* **Excerpted records**
══════════════════════════════
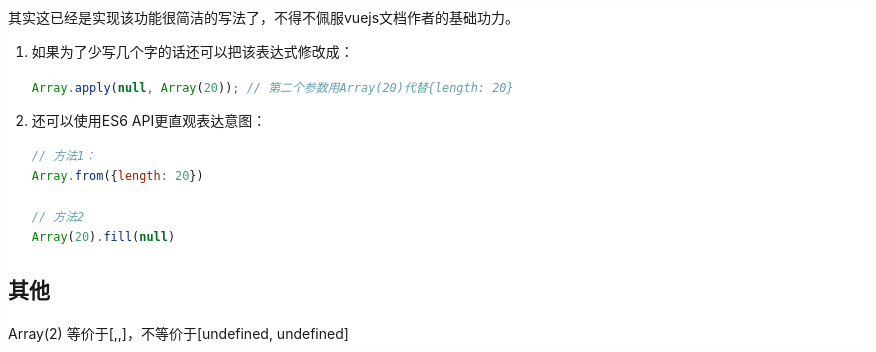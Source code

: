 其实这已经是实现该功能很简洁的写法了，不得不佩服vuejs文档作者的基础功力。

1. 如果为了少写几个字的话还可以把该表达式修改成：

   ```js
   Array.apply(null, Array(20)); // 第二个参数用Array(20)代替{length: 20}
   ```

2. 还可以使用ES6 API更直观表达意图：

   ```js
   // 方法1：
   Array.from({length: 20})
   
   // 方法2
   Array(20).fill(null)
   ```

## 其他

Array(2) 等价于[,,]，不等价于[undefined, undefined]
══════════════════════════════
* **Required action**
If a record holds a picture, leave the picture out, but repeat every line exactly.

* **Response area**
Source code

: 其实这已经是实现该功能很简洁的写法了，不得不佩服vuejs文档作者的基础功力。

1. 如果为了少写几个字的话还可以把该表达式修改成：

   ```js
   Array.apply(null, Array(20)); // 第二个参数用Array(20)代替{length: 20}
   ```

2. 还可以使用ES6 API更直观表达意图：

   ```js
   // 方法1：
   Array.from({length: 20})
   
   // 方法2
   Array(20).fill(null)
   ```

## 其他

Array(2) 等价于[,,]，不等价于[undefined, undefined]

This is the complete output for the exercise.